Letterpress

Letterpress from metal type. Mark and Charles Kerr, Edinburgh, printers. Holy Bible, page from Jeremiah 51. 1795. 9 11/16 x 8" (24.6 x 20.3 cm). The Museum of Modern Art, New York. Gift of Richard Benson.

Handwritten manuscripts were costly to make, and could exist only in limited numbers, available to the well-to-do and the powerful. In the mid-fifteenth century, in their efforts to produce less expensive versions of written language, printers began to use metal type, unleashing the great revolution of language-based information available to the masses. Prince and pauper alike got the same information from the printed page, and I have always thought that democracy as we know it would have been impossible without this innovation. The use of metal type spread rapidly, and over the 400 years from 1500 to 1900 the technology of printing words by making them up out of little metal letters in relief remained basically unchanged.

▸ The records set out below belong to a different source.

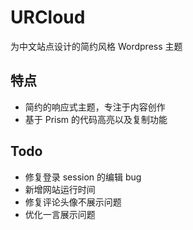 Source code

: # URCloud

为中文站点设计的简约风格 Wordpress 主题

## 特点

- 简约的响应式主题，专注于内容创作
- 基于 Prism 的代码高亮以及复制功能

## Todo

- 修复登录 session 的编辑 bug
- 新增网站运行时间
- 修复评论头像不展示问题
- 优化一言展示问题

Hand lettering. Artist unknown. Page from a missal. c. 1350. 5 3/4 x 4 1/8" (14.6 x 10.5 cm) The Museum of Modern Art, New York. Gift of Richard Benson.

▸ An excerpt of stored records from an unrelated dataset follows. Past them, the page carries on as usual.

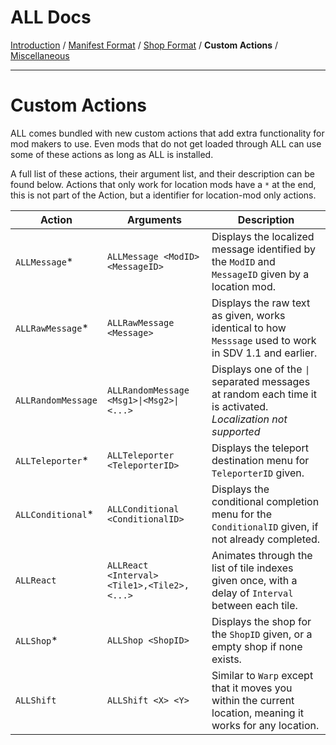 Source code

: ﻿ALL Docs
==============
[Introduction](Introduction.md) / [Manifest Format](Manifest.md) / [Shop Format](Shop.md) / **Custom Actions** / [Miscellaneous](Misc.md)

---------------------------------------------------------------------------------------------------------
Custom Actions
==============
ALL comes bundled with new custom actions that add extra functionality for mod makers to use.
Even mods that do not get loaded through ALL can use some of these actions as long as ALL is installed.

A full list of these actions, their argument list, and their description can be found below.
Actions that only work for location mods have a `*` at the end, this is not part of the Action, but a identifier for location-mod only actions.

| Action              | Arguments                                   | Description                                                                                                  |
|---------------------|---------------------------------------------|--------------------------------------------------------------------------------------------------------------|
| `ALLMessage`*       | `ALLMessage <ModID> <MessageID>`            | Displays the localized message identified by the `ModID` and `MessageID` given by a location mod.            |
| `ALLRawMessage`*    | `ALLRawMessage <Message>`                   | Displays the raw text as given, works identical to how `Messsage` used to work in SDV 1.1 and earlier.       |
| `ALLRandomMessage`  | `ALLRandomMessage <Msg1>\|<Msg2>\|<...>`    | Displays one of the `\|` separated messages at random each time it is activated. *Localization not supported* |
| `ALLTeleporter`*    | `ALLTeleporter <TeleporterID>`              | Displays the teleport destination menu for `TeleporterID` given.                                             |
| `ALLConditional`*   | `ALLConditional <ConditionalID>`            | Displays the conditional completion menu for the `ConditionalID` given, if not already completed.            |
| `ALLReact`          | `ALLReact <Interval> <Tile1>,<Tile2>,<...>` | Animates through the list of tile indexes given once, with a delay of `Interval` between each tile.          |
| `ALLShop`*          | `ALLShop <ShopID>`                          | Displays the shop for the `ShopID` given, or a empty shop if none exists.                                    |
| `ALLShift`          | `ALLShift <X> <Y>`                          | Similar to `Warp` except that it moves you within the current location, meaning it works for any location.   |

Technological innovation tends to derive from need, and the development of printing from moveable type was such an innovation that its initial technology did not require much further development for this astonishingly long period.

This small and simple manuscript page dates from the fourteenth century. The letters are run-of-the-mill, written rapidly by a scribe on a sheet of calfskin. This is not part of a large and splendid Bible, worth thousands of dollars; rather it is a remnant of a Catholic missal that I bought in a junk shop for $20 some years ago. Before the invention of lead type such pages existed by the hundreds of thousands. Bound up in books, they were the primary carriers of language in a fixed form, as opposed to the fluid and changeable information buried in the spoken word.

 Detail from Hand lettering. Artist unknown. Page from a missal. c. 1350. 5 3/4 x 4 1/8" (14.6 x 10.5 cm) The Museum of Modern Art, New York. Gift of Richard Benson. A small manuscript page written in a southern Gothic book hand. Handwritten letters can vary according to their neighbors, and individual letters often run together. This practice gives a strong identity to the words, and reinforces the fact that letters by themselves mean nothing; content only exists when words and sentences are formed.